自分を納得させようとして、リベアティアは無理やり明るい声を振り絞った。
「ふたつ目の話も朗報じゃない! そんな話をするってことは、結婚が決まったのね。おめでとう、レシエム」
「……は?」
レシエムはこれ以上ないほど、目を丸くしている。驚くのはこちらのほうだ。
「違うの……? じゃあ、どうしてあんな話を」
「……当たらずとも遠からず、と言うべきか。俺はまだ相手に求婚さえしていないし、相手がこちらをどう思っているのかすら分かっていない。いや、この分だと、先行きは不安か……」
肩を落とし、額を押さえるレシエムを前に、リベアティアは目をしばたたく。レシエムは恨みがましい視線をこちらに向けた。
「君だ、リベアティア。俺は、君に、結婚を、申し込みたい。理解できたか?」
「──嘘──」
そう言うのがやっとだった。
口元を押さえ、リベアティアは椅子の背に倒れ込んだ。まるで腰が抜けてしまったかのように、体が動かない。壊れそうなほどに心臓が高い音をたてている。

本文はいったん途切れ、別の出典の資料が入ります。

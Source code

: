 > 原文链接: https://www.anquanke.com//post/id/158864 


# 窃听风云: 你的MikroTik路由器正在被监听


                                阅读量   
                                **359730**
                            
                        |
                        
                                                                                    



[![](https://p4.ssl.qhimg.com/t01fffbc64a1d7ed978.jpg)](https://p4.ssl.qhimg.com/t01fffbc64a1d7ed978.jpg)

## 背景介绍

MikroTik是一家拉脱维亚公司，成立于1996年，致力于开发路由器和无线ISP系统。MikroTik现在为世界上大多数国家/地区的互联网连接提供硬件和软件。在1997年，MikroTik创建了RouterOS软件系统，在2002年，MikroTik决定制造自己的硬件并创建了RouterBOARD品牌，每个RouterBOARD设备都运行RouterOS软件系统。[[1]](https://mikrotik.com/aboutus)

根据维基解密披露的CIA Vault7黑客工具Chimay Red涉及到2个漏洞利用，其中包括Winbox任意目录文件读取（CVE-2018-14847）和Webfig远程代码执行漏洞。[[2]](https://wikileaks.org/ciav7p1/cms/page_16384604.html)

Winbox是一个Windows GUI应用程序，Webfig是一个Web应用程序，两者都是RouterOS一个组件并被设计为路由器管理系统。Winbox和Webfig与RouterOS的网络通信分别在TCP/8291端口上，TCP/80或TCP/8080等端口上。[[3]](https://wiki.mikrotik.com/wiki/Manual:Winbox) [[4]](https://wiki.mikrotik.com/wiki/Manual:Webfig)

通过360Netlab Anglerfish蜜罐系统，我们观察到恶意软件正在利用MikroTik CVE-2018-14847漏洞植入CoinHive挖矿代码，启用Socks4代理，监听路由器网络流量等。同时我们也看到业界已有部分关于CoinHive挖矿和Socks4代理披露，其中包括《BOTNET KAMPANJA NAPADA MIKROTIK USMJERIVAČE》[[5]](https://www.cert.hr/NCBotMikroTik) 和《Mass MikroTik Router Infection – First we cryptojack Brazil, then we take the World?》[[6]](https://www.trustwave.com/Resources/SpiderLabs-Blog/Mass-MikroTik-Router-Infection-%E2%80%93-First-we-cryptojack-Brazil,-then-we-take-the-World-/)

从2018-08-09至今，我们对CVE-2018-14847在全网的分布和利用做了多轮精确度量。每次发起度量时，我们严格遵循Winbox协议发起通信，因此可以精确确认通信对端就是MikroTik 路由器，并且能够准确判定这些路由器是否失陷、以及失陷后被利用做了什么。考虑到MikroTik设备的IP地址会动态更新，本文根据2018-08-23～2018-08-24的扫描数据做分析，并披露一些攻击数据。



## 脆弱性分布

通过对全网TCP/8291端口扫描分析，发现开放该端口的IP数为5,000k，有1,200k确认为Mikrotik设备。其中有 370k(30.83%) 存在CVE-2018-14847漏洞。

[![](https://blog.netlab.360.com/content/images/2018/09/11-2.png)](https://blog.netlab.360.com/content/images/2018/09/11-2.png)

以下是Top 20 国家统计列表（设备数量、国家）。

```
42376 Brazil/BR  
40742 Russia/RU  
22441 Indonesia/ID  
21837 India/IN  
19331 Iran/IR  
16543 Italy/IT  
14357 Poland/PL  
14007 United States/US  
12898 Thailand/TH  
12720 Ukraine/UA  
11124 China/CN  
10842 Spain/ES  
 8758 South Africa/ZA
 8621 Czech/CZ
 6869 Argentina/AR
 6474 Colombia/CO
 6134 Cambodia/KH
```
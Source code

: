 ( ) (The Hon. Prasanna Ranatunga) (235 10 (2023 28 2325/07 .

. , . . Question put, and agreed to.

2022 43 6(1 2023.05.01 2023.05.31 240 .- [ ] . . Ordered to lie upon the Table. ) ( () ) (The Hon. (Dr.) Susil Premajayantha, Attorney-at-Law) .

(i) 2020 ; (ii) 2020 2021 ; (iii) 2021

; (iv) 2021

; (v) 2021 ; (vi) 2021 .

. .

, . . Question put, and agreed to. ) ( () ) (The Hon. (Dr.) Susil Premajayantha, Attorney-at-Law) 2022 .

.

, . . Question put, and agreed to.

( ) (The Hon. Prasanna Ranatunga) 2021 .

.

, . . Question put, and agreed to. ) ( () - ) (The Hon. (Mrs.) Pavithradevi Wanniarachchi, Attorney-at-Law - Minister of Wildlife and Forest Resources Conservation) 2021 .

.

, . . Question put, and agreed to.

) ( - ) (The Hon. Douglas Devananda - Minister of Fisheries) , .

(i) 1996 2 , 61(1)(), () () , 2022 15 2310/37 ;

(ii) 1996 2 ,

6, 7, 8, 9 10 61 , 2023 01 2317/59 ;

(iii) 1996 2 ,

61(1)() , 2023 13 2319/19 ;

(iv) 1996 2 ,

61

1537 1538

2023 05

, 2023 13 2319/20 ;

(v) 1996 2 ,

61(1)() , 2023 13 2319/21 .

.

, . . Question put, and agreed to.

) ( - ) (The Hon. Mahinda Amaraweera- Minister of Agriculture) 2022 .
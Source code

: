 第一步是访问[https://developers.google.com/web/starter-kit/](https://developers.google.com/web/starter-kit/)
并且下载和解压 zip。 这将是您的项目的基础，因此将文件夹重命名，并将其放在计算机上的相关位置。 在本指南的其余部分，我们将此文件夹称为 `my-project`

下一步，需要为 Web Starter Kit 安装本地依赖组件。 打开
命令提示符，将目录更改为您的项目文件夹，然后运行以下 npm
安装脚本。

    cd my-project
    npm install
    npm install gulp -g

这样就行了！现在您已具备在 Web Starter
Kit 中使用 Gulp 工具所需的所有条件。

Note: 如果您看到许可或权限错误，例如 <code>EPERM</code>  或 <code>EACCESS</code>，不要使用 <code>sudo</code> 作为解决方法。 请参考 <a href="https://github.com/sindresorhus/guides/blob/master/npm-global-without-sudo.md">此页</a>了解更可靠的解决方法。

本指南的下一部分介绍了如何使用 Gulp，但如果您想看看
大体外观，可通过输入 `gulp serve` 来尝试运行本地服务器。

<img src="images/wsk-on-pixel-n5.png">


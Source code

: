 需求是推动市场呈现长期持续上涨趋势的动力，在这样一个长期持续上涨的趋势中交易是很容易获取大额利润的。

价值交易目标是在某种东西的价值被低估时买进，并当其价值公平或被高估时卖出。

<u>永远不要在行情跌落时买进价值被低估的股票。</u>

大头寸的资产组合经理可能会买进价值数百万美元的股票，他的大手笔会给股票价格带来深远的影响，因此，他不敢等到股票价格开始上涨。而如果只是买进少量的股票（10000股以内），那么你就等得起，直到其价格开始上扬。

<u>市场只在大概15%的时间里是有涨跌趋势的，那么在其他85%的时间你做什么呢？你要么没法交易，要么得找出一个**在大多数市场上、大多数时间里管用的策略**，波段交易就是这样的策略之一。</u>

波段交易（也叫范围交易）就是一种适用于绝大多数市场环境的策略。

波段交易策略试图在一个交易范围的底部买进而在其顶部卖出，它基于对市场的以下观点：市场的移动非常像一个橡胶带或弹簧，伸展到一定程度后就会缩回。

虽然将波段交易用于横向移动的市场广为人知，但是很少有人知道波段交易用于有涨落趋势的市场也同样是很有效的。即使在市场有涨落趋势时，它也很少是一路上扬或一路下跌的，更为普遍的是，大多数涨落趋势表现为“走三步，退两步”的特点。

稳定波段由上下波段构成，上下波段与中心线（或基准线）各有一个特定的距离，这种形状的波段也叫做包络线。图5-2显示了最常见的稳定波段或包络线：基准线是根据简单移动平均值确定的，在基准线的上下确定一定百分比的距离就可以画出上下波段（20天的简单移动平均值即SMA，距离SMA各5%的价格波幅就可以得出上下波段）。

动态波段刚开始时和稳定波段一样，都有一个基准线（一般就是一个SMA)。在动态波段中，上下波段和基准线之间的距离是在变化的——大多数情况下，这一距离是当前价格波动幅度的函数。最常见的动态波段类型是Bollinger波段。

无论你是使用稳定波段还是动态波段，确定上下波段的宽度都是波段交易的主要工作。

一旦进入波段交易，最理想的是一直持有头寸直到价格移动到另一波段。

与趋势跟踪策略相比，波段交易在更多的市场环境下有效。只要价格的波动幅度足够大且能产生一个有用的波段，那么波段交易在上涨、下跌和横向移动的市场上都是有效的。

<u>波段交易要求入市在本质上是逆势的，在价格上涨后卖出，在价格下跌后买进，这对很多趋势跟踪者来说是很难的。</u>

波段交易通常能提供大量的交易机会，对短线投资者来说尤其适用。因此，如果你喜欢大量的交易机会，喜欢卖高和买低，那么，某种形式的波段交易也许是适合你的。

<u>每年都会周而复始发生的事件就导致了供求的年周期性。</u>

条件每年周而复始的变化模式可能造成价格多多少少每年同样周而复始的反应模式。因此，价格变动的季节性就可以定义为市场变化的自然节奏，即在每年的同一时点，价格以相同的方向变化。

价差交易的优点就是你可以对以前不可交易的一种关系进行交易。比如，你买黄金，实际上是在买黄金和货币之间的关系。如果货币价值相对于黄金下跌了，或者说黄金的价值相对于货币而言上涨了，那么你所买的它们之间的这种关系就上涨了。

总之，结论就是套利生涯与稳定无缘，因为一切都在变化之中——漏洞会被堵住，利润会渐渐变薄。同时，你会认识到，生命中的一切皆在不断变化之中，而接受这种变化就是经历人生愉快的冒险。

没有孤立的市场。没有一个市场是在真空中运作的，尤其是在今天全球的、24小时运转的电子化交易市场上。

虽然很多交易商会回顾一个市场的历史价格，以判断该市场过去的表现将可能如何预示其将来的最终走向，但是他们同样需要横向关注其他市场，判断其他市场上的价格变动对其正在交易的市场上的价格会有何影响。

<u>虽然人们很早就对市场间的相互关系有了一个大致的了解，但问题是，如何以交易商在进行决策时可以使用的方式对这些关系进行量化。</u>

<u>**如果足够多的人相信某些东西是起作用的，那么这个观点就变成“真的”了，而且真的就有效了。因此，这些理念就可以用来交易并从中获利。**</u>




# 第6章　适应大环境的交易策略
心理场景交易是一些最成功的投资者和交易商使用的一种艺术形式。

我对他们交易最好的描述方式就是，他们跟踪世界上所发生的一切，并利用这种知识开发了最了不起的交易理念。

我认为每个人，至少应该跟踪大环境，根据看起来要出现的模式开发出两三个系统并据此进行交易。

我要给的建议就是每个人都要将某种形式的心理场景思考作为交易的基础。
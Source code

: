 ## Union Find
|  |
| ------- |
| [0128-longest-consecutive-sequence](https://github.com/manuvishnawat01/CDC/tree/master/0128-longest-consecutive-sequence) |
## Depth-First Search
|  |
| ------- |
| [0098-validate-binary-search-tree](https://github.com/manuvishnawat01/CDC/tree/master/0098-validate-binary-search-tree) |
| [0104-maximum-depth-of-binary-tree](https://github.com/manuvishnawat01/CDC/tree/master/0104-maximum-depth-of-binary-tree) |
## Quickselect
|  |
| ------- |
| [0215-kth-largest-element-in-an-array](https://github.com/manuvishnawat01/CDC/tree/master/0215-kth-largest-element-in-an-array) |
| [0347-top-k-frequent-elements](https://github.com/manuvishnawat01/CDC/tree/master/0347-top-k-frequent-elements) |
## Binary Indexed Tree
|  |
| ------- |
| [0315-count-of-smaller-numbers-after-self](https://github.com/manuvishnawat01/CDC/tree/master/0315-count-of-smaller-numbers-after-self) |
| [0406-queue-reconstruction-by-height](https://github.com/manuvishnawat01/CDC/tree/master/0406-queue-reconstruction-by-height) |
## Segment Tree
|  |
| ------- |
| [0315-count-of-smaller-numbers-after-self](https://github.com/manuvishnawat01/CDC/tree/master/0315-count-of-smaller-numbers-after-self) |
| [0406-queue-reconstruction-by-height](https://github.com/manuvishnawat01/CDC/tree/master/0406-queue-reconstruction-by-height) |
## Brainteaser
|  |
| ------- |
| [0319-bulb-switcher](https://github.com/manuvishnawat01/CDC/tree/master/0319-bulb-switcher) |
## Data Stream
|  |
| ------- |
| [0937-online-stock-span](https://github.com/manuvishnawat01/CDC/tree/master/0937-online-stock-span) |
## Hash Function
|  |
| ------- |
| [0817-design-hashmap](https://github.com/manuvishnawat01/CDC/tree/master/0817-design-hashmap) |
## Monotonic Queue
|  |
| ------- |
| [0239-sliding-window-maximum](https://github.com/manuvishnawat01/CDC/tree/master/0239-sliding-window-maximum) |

レシエムは気恥ずかしさのためか、白皙の顔を紅潮させる。
「嘘なものか。このような恥ずかしい冗談を言う趣味は、俺にはないぞ。どういうわけだか自分でもよく分からぬし、出会って月日も浅いが、俺は君が好きだ。君が独身主義だということは知っているし、お父君の遺産を継げるようになれば、君が焦って結婚する必要もないことは分かっているが……」
一気にまくし立てて疲れたのか、レシエムはそこで言葉を切った。
「最後に会った日から、ずっと考えていた。将来、君の後見人を辞す時がきても、俺は君にとって特別な存在でいたい。君は不快に思うかもしれぬが、ヴェロナ伯も俺の意向を承知なさっている。順序が逆になってしまったが、あとは君の答えを聞くだけだ」
リベアティアは頬を熱くして、頭をめちゃくちゃに振った。
「……待って、待ってよ。そんな急に言われても……」
レシエムは残念そうな表情を浮かべたが、その答えを予想していたようだ。
「……まあ、そうだろうな。俺たちは付き合っているわけではないのだし。だが、いつか答えは欲しい。どのような答えでもよいから」
それだけ言い残すと、レシエムは立ち上がった。彼が部屋から出ていったあとも、リベアティアは椅子から身を起こせずにいた。